Ronald J. Granieri: Judging Henry Clay

Syracuse University Professor and Friend of RP Ronald J. Granieri tackled an important subject recently for The American Interest magazine:  Henry Clay, the Great Compromiser and — more importantly — the namesake of the RP’s high school.  Here is his fascinating take on the legend from Lexington and how he has come between two GOP politicians in Kentucky today:

This past February, Senator Rand Paul (R-KY) used his maiden speech on the Senate floor to attack one of his home state’s most cherished historical heroes. Standing at Henry Clay’s Senate desk, Paul criticized the legacy of the Great Compromiser. “Henry Clay’s life story is, at best, a mixed message”, Paul said.  “Henry Clay’s great compromise was over slavery. One could argue that he rose above sectional strife to carve out compromise after compromise trying to ward off civil war. Or one could argue that his compromises were morally wrong and may have even encouraged war, that his compromises meant the acceptance, during his fifty years of public life, of not only slavery, but the slave trade itself.”

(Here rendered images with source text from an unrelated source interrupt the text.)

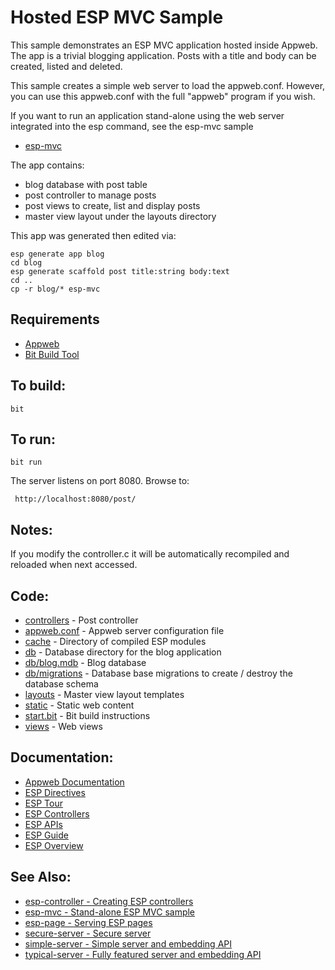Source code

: Hosted ESP MVC Sample
===

This sample demonstrates an ESP MVC application hosted inside Appweb. 
The app is a trivial blogging application. Posts with a title and body 
can be created, listed and deleted.

This sample creates a simple web server to load the appweb.conf. However, you
can use this appweb.conf with the full "appweb" program if you wish.

If you want to run an application stand-alone using the web server integrated
into the esp command, see the esp-mvc sample

* [esp-mvc](../esp-mvc/README.md)

The app contains:
* blog database with post table
* post controller to manage posts
* post views to create, list and display posts
* master view layout under the layouts directory

This app was generated then edited via:

    esp generate app blog
    cd blog
    esp generate scaffold post title:string body:text
    cd ..
    cp -r blog/* esp-mvc

Requirements
---
* [Appweb](http://embedthis.com/downloads/appweb/download.ejs)
* [Bit Build Tool](http://embedthis.com/downloads/bit/download.ejs)

To build:
---
    bit 

To run:
---
    bit run

The server listens on port 8080. Browse to: 
 
     http://localhost:8080/post/

Notes:
---
If you modify the controller.c it will be automatically recompiled and reloaded when next accessed.

Code:
---
* [controllers](controllers/post.c) - Post controller
* [appweb.conf](appweb.conf) - Appweb server configuration file
* [cache](cache) - Directory of compiled ESP modules
* [db](db) - Database directory for the blog application
* [db/blog.mdb](db/blog.mdb) - Blog database 
* [db/migrations](db/migrations) - Database base migrations to create / destroy the database schema
* [layouts](layouts) - Master view layout templates 
* [static](static) - Static web content
* [start.bit](start.bit) - Bit build instructions
* [views](views) - Web views

Documentation:
---
* [Appweb Documentation](http://embedthis.com/products/appweb/doc/index.html)
* [ESP Directives](http://embedthis.com/products/appweb/doc/guide/appweb/users/dir/esp.html)
* [ESP Tour](http://embedthis.com/products/appweb/doc/guide/esp/users/tour.html)
* [ESP Controllers](http://embedthis.com/products/appweb/doc/guide/esp/users/controllers.html)
* [ESP APIs](http://embedthis.com/products/appweb/doc/api/esp.html)
* [ESP Guide](http://embedthis.com/products/appweb/doc/guide/esp/users/index.html)
* [ESP Overview](http://embedthis.com/products/appweb/doc/guide/esp/users/using.html)

See Also:
---
* [esp-controller - Creating ESP controllers](../esp-controller/README.md)
* [esp-mvc - Stand-alone ESP MVC sample](../esp-mvc/README.md)
* [esp-page - Serving ESP pages](../esp-page/README.md)
* [secure-server - Secure server](../secure-server/README.md)
* [simple-server - Simple server and embedding API](../simple-server/README.md)
* [typical-server - Fully featured server and embedding API](../typical-server/README.md)

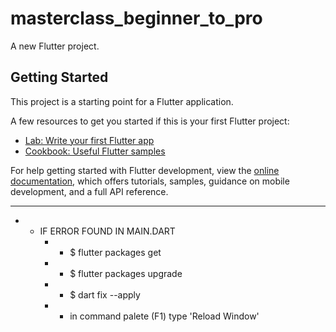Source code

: # masterclass_beginner_to_pro

A new Flutter project.

## Getting Started

This project is a starting point for a Flutter application.

A few resources to get you started if this is your first Flutter project:

- [Lab: Write your first Flutter app](https://docs.flutter.dev/get-started/codelab)
- [Cookbook: Useful Flutter samples](https://docs.flutter.dev/cookbook)

For help getting started with Flutter development, view the
[online documentation](https://docs.flutter.dev/), which offers tutorials,
samples, guidance on mobile development, and a full API reference.
__________________________________________________________
- * IF ERROR FOUND IN MAIN.DART
    - * $ flutter packages get
    - * $ flutter packages upgrade
    - * $ dart fix --apply
    - * in command palete (F1) type 'Reload Window'

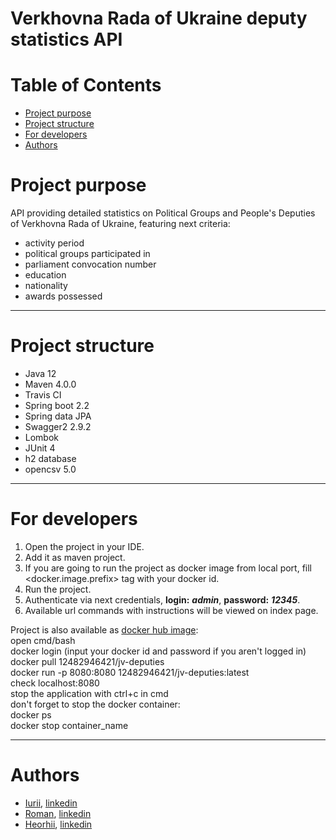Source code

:<form action="${pageContext.request.contextPath}/login">

# Verkhovna Rada of Ukraine deputy statistics API

# Table of Contents
* [Project purpose](#purpose)
* [Project structure](#structure)
* [For developers](#developer-start)
* [Authors](#authors)

# <a name="purpose"></a>Project purpose
API providing detailed statistics on Political Groups and People's Deputies of Verkhovna Rada of Ukraine, featuring next criteria: 
   * activity period 
   * political groups participated in
   * parliament convocation number
   * education
   * nationality
   * awards possessed      
   <hr>
   
# <a name="structure"></a>Project structure
   * Java 12
   * Maven 4.0.0
   * Travis CI
   * Spring boot 2.2
   * Spring data JPA
   * Swagger2 2.9.2
   * Lombok
   * JUnit 4
   * h2 database
   * opencsv 5.0
   <hr>
   
# <a name="developer-start"></a>For developers
1. Open the project in your IDE.    
2. Add it as maven project.
3. If you are going to run the project as docker image from local port, fill <docker.image.prefix> tag with your docker id.
4. Run the project. 
5. Authenticate via next credentials,  **login:** ***admin***, **password:** ***12345***.
6. Available url commands with instructions will be viewed on index page. 

Project is also available as [docker hub image](https://hub.docker.com/r/12482946421/jv-deputies):  
open cmd/bash\
docker login (input your docker id and password if you aren't logged in)\
docker pull 12482946421/jv-deputies\
docker run -p 8080:8080 12482946421/jv-deputies:latest\
check localhost:8080\
stop the application with ctrl+c in cmd\
don't forget to stop the docker container:\
docker ps\
docker stop container_name
<hr>

# <a name="authors"></a>Authors
   * [Iurii](https://github.com/kenu21), [linkedin](https://www.linkedin.com/in/iurii-keniu-39188759/)   
   * [Roman](https://github.com/RomanMinevich), [linkedin](https://www.linkedin.com/in/roman-minevich-401a2b152/)
   * [Heorhii](https://github.com/gkhrshch), [linkedin](https://www.linkedin.com/in/heorhii-khrushchov-ba6b01197/)
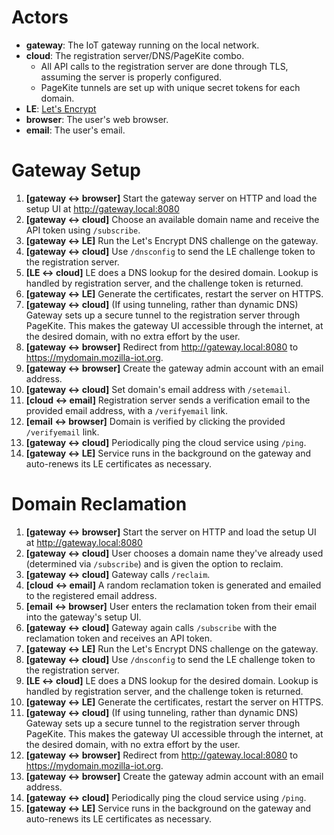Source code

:# Actors

* **gateway**: The IoT gateway running on the local network.
* **cloud**: The registration server/DNS/PageKite combo.
    * All API calls to the registration server are done through TLS, assuming the server is properly configured.
    * PageKite tunnels are set up with unique secret tokens for each domain.
* **LE**: [Let's Encrypt](https://letsencrypt.org/)
* **browser**: The user's web browser.
* **email**: The user's email.

# Gateway Setup

1.  **[gateway <-> browser]** Start the gateway server on HTTP and load the setup UI at http://gateway.local:8080
2.  **[gateway <-> cloud]** Choose an available domain name and receive the API token using `/subscribe`.
3.  **[gateway <-> LE]** Run the Let's Encrypt DNS challenge on the gateway.
4.  **[gateway <-> cloud]** Use `/dnsconfig` to send the LE challenge token to the registration server.
5.  **[LE <-> cloud]** LE does a DNS lookup for the desired domain. Lookup is handled by registration server, and the challenge token is returned.
6.  **[gateway <-> LE]** Generate the certificates, restart the server on HTTPS.
7.  **[gateway <-> cloud]** (If using tunneling, rather than dynamic DNS) Gateway sets up a secure tunnel to the registration server through PageKite. This makes the gateway UI accessible through the internet, at the desired domain, with no extra effort by the user.
8.  **[gateway <-> browser]** Redirect from http://gateway.local:8080 to https://mydomain.mozilla-iot.org.
9.  **[gateway <-> browser]** Create the gateway admin account with an email address.
10. **[gateway <-> cloud]** Set domain's email address with `/setemail`.
11. **[cloud <-> email]** Registration server sends a verification email to the provided email address, with a `/verifyemail` link.
12. **[email <-> browser]** Domain is verified by clicking the provided `/verifyemail` link.
13. **[gateway <-> cloud]** Periodically ping the cloud service using `/ping`.
14. **[gateway <-> LE]** Service runs in the background on the gateway and auto-renews its LE certificates as necessary.

# Domain Reclamation

1.  **[gateway <-> browser]** Start the server on HTTP and load the setup UI at http://gateway.local:8080
2.  **[gateway <-> cloud]** User chooses a domain name they've already used (determined via `/subscribe`) and is given the option to reclaim.
3.  **[gateway <-> cloud]** Gateway calls `/reclaim`.
4.  **[cloud <-> email]** A random reclamation token is generated and emailed to the registered email address.
5.  **[email <-> browser]** User enters the reclamation token from their email into the gateway's setup UI.
6.  **[gateway <-> cloud]** Gateway again calls `/subscribe` with the reclamation token and receives an API token.
7.  **[gateway <-> LE]** Run the Let's Encrypt DNS challenge on the gateway.
8.  **[gateway <-> cloud]** Use `/dnsconfig` to send the LE challenge token to the registration server.
9.  **[LE <-> cloud]** LE does a DNS lookup for the desired domain. Lookup is handled by registration server, and the challenge token is returned.
10. **[gateway <-> LE]** Generate the certificates, restart the server on HTTPS.
11. **[gateway <-> cloud]** (If using tunneling, rather than dynamic DNS) Gateway sets up a secure tunnel to the registration server through PageKite. This makes the gateway UI accessible through the internet, at the desired domain, with no extra effort by the user.
12. **[gateway <-> browser]** Redirect from http://gateway.local:8080 to https://mydomain.mozilla-iot.org.
13. **[gateway <-> browser]** Create the gateway admin account with an email address.
14. **[gateway <-> cloud]** Periodically ping the cloud service using `/ping`.
15. **[gateway <-> LE]** Service runs in the background on the gateway and auto-renews its LE certificates as necessary.
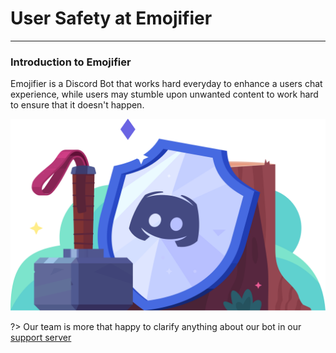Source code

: # User Safety at Emojifier
---
### Introduction to Emojifier
Emojifier is a Discord Bot that works hard everyday to enhance a users chat experience, while users may stumble upon unwanted content to work hard to ensure that it doesn't happen.


![safety](../images/safety.png)

?> Our team is more that happy to clarify anything about our bot in our [support server](https://discord.gg/qGvzMas)
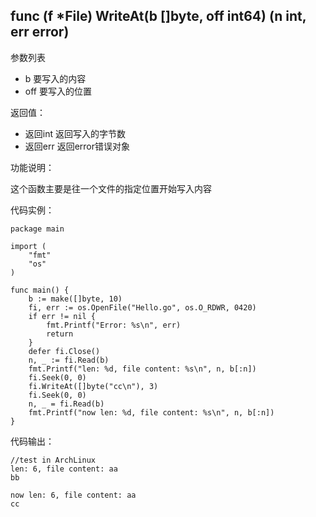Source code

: ## func (f *File) WriteAt(b []byte, off int64) (n int, err error)

参数列表

- b 要写入的内容
- off 要写入的位置

返回值：

- 返回int 返回写入的字节数
- 返回err 返回error错误对象

功能说明：

这个函数主要是往一个文件的指定位置开始写入内容

代码实例：

    package main

    import (
        "fmt"
        "os"
    )

    func main() {
        b := make([]byte, 10)
        fi, err := os.OpenFile("Hello.go", os.O_RDWR, 0420)
        if err != nil {
            fmt.Printf("Error: %s\n", err)
            return
        }
        defer fi.Close()
        n, _ := fi.Read(b)
        fmt.Printf("len: %d, file content: %s\n", n, b[:n])
        fi.Seek(0, 0)
        fi.WriteAt([]byte("cc\n"), 3)
        fi.Seek(0, 0)
        n, _ = fi.Read(b)
        fmt.Printf("now len: %d, file content: %s\n", n, b[:n])
    }

代码输出：

    //test in ArchLinux
    len: 6, file content: aa
    bb

    now len: 6, file content: aa
    cc
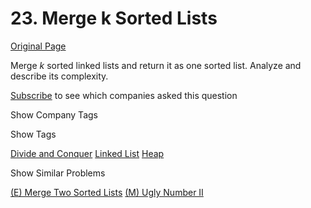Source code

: # 23. Merge k Sorted Lists

[Original Page](https://leetcode.com/problems/merge-k-sorted-lists/)

Merge _k_ sorted linked lists and return it as one sorted list. Analyze and describe its complexity.

<div>

[Subscribe](/subscribe/) to see which companies asked this question

</div>

<div>

<div id="company_tags" class="btn btn-xs btn-warning">Show Company Tags</div>

<span class="hidebutton" style="display: none;">[Airbnb](/company/airbnb/) [Amazon](/company/amazon/) [Facebook](/company/facebook/) [Google](/company/google/) [LinkedIn](/company/linkedin/) [Microsoft](/company/microsoft/) [Twitter](/company/twitter/) [Uber](/company/uber/)</span></div>

<div>

<div id="tags" class="btn btn-xs btn-warning">Show Tags</div>

<span class="hidebutton">[Divide and Conquer](/tag/divide-and-conquer/) [Linked List](/tag/linked-list/) [Heap](/tag/heap/)</span></div>

<div>

<div id="similar" class="btn btn-xs btn-warning">Show Similar Problems</div>

<span class="hidebutton">[(E) Merge Two Sorted Lists](/problems/merge-two-sorted-lists/) [(M) Ugly Number II](/problems/ugly-number-ii/)</span></div>
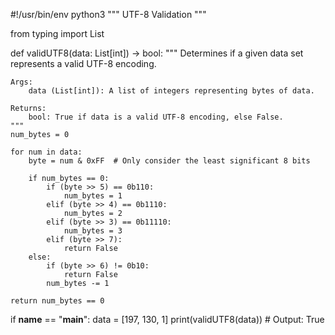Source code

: #!/usr/bin/env python3
"""
UTF-8 Validation
"""

from typing import List

def validUTF8(data: List[int]) -> bool:
    """
    Determines if a given data set represents a valid UTF-8 encoding.

    Args:
        data (List[int]): A list of integers representing bytes of data.

    Returns:
        bool: True if data is a valid UTF-8 encoding, else False.
    """
    num_bytes = 0

    for num in data:
        byte = num & 0xFF  # Only consider the least significant 8 bits

        if num_bytes == 0:
            if (byte >> 5) == 0b110:
                num_bytes = 1
            elif (byte >> 4) == 0b1110:
                num_bytes = 2
            elif (byte >> 3) == 0b11110:
                num_bytes = 3
            elif (byte >> 7):
                return False
        else:
            if (byte >> 6) != 0b10:
                return False
            num_bytes -= 1

    return num_bytes == 0

if __name__ == "__main__":
    data = [197, 130, 1]
    print(validUTF8(data))  # Output: True

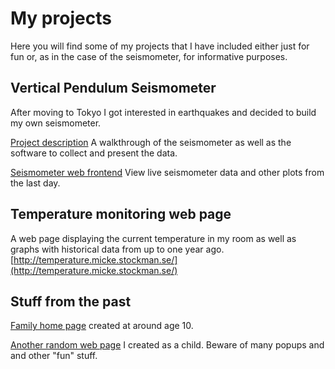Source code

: # My projects

Here you will find some of my projects that I have included either just for fun or, as in the case of the seismometer, for informative purposes.

## Vertical Pendulum Seismometer

After moving to Tokyo I got interested in earthquakes and decided to build my own seismometer.

[Project description](/seismometer)
A walkthrough of the seismometer as well as the software to collect and present the data.

[Seismometer web frontend](http://seismometer.micke.stockman.se/vertical_pendulum)
View live seismometer data and other plots from the last day.

## Temperature monitoring web page

A web page displaying the current temperature in my room as well as graphs with historical data from up to one year ago.
[http://temperature.micke.stockman.se/](http://temperature.micke.stockman.se/)

## Stuff from the past

[Family home page](/family-page) created at around age 10.

[Another random web page](/derp-page) I created as a child. Beware of many popups and and other "fun" stuff.
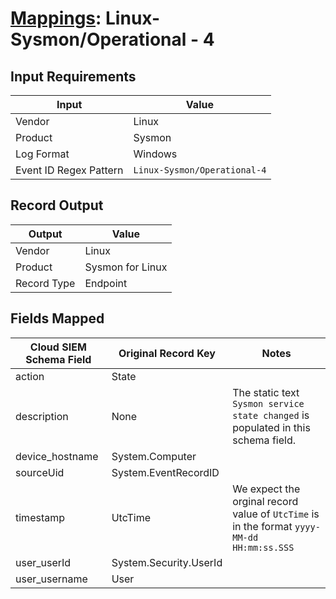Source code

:# [Mappings](README.md): Linux-Sysmon/Operational - 4

## Input Requirements

|Input|Value|
|-----|-----|
|Vendor|Linux|
|Product|Sysmon|
|Log Format|Windows|
|Event ID Regex Pattern|`Linux-Sysmon/Operational-4`|

## Record Output

|Output|Value|
|------|-----|
|Vendor|Linux|
|Product|Sysmon for Linux|
|Record Type|Endpoint|

## Fields Mapped

|Cloud SIEM Schema Field|Original Record Key|Notes|
|-----------------------|-------------------|-----|
|action|State||
|description|None|The static text `Sysmon service state changed` is populated in this schema field.|
|device_hostname|System.Computer||
|sourceUid|System.EventRecordID||
|timestamp|UtcTime|We expect the orginal record value of `UtcTime` is in the format `yyyy-MM-dd HH:mm:ss.SSS`|
|user_userId|System.Security.UserId||
|user_username|User||

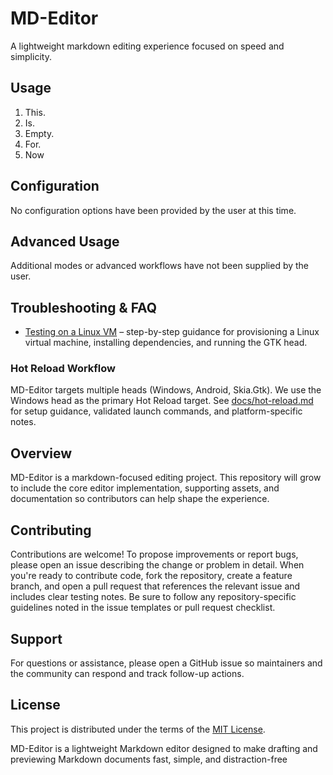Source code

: # MD-Editor

A lightweight markdown editing experience focused on speed and simplicity.

## Usage

1. This.
2. Is.
3. Empty.
4. For.
5. Now


## Configuration

No configuration options have been provided by the user at this time.

## Advanced Usage

Additional modes or advanced workflows have not been supplied by the user.

## Troubleshooting & FAQ

* [Testing on a Linux VM](docs/linux-vm-testing.md) – step-by-step guidance for provisioning a Linux virtual machine, installing dependencies, and running the GTK head.

### Hot Reload Workflow

MD-Editor targets multiple heads (Windows, Android, Skia.Gtk). We use the Windows head as the primary Hot Reload target. See [docs/hot-reload.md](docs/hot-reload.md) for setup guidance, validated launch commands, and platform-specific notes.
## Overview
MD-Editor is a markdown-focused editing project. This repository will grow to include the core editor implementation, supporting assets, and documentation so contributors can help shape the experience.

## Contributing
Contributions are welcome! To propose improvements or report bugs, please open an issue describing the change or problem in detail. When you're ready to contribute code, fork the repository, create a feature branch, and open a pull request that references the relevant issue and includes clear testing notes. Be sure to follow any repository-specific guidelines noted in the issue templates or pull request checklist.

## Support
For questions or assistance, please open a GitHub issue so maintainers and the community can respond and track follow-up actions.

## License
This project is distributed under the terms of the [MIT License](LICENSE).

MD-Editor is a lightweight Markdown editor designed to make drafting and previewing Markdown documents fast, simple, and distraction-free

Paul admitted that there were no questions before the Senate with the same moral force as slavery; he nevertheless went on to pose a series of rhetorical questions about whether America’s current national debt problems might not be best solved by strong attachment to principles rather than compromise.

Paul’s speech raised eyebrows not merely because of its aggressive tone, unusual for freshman Senators, but also because his apparently abstract references to Clay were to many a sign of tensions between Paul and his senior colleague, Senate Majority Leader Mitch McConnell. McConnell had favored a different candidate in Kentucky’s Republican primary and, more to the point of Paul’s message, he has often counted Clay among his political role models. A portrait of Clay adorns McConnell’s Senate office, and he once told an interviewer that Clay “understood the need for compromises that were truly important for the country. . . . I think that remains just as true today as it did in 1820 or 1850.”